# Instructions to follow
Lines from the beginning of the entries up to and including the one with "[!include [banner](../../includes/banner.md)]" must be duplicated word for word; leave out all others.

Data for the task START

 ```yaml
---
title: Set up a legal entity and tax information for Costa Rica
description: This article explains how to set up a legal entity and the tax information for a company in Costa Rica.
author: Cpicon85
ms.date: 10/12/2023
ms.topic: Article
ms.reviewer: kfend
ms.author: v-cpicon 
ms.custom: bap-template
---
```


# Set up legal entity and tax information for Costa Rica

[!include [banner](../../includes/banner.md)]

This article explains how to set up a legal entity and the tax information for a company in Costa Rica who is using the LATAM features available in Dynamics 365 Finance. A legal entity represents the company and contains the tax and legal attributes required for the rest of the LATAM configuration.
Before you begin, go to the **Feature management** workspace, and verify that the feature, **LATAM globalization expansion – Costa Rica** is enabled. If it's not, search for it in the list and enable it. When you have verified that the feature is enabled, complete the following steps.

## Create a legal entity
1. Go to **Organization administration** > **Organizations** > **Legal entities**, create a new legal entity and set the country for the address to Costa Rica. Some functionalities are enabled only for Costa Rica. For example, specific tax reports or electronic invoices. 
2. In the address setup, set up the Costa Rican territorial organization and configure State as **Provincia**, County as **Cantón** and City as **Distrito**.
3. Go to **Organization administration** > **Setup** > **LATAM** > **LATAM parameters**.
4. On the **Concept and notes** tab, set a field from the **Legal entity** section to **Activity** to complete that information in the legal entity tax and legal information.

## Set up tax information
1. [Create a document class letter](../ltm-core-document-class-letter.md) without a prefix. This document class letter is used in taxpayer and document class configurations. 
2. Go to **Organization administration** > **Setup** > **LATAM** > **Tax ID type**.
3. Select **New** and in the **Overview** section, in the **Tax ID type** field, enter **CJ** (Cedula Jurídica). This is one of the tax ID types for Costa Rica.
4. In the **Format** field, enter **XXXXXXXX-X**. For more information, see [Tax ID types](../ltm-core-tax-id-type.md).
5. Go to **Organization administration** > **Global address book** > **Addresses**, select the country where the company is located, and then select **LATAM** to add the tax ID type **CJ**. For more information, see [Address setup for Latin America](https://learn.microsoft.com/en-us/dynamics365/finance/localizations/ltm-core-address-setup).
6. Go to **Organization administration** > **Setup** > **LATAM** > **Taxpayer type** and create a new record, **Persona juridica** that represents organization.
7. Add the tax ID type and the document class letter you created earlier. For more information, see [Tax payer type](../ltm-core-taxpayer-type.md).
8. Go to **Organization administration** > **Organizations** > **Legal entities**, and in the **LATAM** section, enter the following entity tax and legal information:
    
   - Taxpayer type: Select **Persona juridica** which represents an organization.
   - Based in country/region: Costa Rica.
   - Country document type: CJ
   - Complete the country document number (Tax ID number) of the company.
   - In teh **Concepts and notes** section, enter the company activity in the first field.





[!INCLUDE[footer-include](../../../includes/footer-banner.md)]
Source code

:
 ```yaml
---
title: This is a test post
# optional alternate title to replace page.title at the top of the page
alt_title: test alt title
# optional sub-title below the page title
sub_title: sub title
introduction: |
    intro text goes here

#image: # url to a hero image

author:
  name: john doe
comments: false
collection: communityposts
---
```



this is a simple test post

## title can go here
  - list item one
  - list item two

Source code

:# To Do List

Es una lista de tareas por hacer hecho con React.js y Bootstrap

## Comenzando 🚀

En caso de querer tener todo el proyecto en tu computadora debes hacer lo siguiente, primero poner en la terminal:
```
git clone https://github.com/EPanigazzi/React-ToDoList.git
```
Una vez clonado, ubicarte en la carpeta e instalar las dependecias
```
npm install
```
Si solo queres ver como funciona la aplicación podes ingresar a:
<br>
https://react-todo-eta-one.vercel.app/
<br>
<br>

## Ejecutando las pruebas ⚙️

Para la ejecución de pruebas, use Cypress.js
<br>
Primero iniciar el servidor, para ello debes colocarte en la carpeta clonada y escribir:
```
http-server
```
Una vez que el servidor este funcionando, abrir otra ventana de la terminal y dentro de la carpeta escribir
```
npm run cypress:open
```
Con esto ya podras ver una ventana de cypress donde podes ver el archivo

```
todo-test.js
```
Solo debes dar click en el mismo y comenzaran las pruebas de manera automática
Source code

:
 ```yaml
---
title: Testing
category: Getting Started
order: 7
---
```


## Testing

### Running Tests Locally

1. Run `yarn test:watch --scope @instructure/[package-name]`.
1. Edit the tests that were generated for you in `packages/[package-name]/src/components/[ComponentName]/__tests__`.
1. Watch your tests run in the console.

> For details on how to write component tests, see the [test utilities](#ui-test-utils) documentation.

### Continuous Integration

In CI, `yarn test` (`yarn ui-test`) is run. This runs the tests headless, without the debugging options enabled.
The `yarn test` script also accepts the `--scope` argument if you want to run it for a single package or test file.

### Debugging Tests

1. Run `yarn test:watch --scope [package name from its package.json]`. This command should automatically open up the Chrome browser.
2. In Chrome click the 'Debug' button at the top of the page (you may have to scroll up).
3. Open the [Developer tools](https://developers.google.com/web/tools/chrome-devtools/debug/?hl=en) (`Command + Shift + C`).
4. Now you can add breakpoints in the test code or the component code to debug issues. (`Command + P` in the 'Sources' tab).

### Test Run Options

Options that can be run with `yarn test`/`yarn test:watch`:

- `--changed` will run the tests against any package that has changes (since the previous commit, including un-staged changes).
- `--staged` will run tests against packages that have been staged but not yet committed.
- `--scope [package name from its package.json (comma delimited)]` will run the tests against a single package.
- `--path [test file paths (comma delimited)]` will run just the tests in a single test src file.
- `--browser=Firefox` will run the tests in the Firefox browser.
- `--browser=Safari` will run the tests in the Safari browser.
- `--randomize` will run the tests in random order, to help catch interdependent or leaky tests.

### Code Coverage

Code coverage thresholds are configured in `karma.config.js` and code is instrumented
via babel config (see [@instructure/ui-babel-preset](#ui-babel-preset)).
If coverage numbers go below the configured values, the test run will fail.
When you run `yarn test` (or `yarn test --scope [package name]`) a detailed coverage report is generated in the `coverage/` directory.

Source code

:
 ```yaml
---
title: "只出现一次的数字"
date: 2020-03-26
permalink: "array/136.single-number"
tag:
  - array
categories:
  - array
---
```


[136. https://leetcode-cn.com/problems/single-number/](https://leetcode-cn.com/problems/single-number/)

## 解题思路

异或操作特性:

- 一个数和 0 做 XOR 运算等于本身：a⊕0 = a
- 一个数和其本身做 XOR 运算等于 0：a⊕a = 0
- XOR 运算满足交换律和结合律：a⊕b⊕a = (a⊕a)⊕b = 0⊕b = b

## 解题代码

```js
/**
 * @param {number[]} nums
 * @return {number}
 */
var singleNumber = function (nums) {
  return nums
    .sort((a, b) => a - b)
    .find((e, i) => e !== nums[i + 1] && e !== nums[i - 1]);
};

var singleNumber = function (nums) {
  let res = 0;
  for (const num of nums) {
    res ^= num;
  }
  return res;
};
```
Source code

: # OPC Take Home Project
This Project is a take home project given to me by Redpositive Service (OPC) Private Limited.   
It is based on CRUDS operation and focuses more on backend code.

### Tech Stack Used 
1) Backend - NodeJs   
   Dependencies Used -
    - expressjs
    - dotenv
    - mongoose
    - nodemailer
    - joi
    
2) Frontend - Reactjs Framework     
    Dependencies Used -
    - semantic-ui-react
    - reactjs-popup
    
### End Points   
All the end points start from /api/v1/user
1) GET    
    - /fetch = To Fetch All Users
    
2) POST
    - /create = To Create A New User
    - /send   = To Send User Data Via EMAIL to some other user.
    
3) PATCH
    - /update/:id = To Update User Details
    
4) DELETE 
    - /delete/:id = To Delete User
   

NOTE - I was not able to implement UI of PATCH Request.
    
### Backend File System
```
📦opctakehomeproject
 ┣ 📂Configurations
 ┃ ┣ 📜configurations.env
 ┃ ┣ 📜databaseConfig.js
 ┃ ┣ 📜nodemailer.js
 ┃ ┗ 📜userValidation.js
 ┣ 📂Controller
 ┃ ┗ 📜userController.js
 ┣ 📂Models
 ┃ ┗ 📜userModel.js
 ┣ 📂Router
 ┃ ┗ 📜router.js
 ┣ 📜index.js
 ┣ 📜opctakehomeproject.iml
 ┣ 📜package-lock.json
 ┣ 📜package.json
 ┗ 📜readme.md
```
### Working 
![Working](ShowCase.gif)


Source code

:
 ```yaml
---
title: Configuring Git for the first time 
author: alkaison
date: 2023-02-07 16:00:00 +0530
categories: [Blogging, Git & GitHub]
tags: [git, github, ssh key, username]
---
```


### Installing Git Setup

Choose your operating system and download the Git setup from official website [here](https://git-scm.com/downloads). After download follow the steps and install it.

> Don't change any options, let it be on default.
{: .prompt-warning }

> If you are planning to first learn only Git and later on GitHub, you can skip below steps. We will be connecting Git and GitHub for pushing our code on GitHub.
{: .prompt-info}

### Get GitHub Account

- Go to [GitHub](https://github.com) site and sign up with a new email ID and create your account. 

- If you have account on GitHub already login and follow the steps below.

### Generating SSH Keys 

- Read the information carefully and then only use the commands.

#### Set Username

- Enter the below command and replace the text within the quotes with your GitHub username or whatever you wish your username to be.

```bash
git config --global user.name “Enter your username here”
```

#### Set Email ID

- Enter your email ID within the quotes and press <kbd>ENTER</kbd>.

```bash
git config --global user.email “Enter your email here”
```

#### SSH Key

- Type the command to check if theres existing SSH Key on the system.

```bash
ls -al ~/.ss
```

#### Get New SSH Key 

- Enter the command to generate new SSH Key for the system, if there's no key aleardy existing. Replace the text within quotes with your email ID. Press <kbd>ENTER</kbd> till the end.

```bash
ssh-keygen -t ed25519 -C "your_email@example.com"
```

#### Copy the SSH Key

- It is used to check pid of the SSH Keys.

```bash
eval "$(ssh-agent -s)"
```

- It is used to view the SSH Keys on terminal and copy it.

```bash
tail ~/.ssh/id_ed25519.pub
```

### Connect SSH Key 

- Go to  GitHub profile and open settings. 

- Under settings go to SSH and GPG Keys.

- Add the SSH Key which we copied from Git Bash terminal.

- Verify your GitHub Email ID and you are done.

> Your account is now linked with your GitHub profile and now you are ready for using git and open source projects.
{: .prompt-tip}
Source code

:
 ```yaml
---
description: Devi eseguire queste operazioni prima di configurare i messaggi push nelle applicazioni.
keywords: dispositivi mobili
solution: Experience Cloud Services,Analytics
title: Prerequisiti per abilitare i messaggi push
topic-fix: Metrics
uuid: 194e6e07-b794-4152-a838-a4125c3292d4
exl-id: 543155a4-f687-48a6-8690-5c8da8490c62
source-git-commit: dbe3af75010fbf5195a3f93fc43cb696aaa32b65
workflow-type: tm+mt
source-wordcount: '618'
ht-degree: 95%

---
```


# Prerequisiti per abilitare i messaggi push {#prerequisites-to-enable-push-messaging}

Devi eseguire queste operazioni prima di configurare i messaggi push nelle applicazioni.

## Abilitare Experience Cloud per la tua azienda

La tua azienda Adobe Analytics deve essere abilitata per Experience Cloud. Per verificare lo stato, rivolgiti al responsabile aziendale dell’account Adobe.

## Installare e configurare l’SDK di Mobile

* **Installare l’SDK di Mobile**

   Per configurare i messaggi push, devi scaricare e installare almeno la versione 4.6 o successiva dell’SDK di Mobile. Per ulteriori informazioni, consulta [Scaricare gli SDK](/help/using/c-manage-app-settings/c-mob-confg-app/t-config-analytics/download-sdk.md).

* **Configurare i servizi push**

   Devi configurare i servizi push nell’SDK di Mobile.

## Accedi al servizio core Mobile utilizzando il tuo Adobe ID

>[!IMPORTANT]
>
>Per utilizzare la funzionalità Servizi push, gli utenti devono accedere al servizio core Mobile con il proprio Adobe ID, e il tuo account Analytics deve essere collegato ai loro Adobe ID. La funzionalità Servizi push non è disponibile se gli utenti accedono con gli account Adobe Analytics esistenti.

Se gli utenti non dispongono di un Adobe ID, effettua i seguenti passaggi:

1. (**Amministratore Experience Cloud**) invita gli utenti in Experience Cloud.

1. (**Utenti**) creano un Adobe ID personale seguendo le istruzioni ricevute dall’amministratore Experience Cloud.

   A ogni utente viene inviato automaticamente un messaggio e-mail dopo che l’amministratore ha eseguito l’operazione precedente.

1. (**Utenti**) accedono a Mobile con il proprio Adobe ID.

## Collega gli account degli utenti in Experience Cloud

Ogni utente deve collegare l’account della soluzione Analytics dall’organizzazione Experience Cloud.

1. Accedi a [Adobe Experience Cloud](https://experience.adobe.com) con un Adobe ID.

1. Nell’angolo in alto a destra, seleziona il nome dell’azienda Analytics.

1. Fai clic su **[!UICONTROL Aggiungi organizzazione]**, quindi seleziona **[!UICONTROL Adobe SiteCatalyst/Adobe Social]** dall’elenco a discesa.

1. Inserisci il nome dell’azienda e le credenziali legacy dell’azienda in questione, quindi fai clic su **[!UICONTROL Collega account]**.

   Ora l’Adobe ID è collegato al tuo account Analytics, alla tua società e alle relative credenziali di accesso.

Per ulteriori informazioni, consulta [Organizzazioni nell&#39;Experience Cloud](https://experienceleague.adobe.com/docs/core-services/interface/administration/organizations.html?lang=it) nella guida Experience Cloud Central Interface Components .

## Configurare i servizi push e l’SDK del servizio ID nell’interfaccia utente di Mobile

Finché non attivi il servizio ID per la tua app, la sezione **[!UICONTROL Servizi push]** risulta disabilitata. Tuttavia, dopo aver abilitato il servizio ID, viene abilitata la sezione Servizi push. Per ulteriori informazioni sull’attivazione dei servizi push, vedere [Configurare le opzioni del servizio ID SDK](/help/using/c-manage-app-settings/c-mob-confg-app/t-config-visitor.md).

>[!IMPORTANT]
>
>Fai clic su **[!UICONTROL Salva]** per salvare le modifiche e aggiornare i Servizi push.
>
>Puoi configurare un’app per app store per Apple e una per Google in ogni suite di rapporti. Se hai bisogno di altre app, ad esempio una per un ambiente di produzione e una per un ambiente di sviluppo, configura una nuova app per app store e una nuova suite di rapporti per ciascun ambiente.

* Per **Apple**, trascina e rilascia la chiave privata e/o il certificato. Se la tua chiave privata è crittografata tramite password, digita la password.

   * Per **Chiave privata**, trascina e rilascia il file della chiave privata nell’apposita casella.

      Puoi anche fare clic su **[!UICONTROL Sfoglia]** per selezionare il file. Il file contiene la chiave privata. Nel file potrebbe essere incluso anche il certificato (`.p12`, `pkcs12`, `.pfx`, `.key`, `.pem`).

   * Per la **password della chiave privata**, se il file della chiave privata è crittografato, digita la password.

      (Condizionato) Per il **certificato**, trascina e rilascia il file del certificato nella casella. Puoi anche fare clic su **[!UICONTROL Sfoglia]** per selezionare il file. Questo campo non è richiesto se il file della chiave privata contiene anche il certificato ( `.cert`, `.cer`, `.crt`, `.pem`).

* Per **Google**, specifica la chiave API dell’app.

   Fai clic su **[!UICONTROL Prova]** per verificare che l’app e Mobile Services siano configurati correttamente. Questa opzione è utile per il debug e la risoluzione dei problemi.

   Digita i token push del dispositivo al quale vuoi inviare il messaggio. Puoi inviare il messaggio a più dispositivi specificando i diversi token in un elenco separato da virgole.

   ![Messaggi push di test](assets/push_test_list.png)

Data for the task END

# Result of the exercise
 ```yaml
---
title: Set up a legal entity and tax information for Costa Rica
description: This article explains how to set up a legal entity and the tax information for a company in Costa Rica.
author: Cpicon85
ms.date: 10/12/2023
ms.topic: Article
ms.reviewer: kfend
ms.author: v-cpicon 
ms.custom: bap-template
---
```


# Set up legal entity and tax information for Costa Rica

[!include [banner](../../includes/banner.md)]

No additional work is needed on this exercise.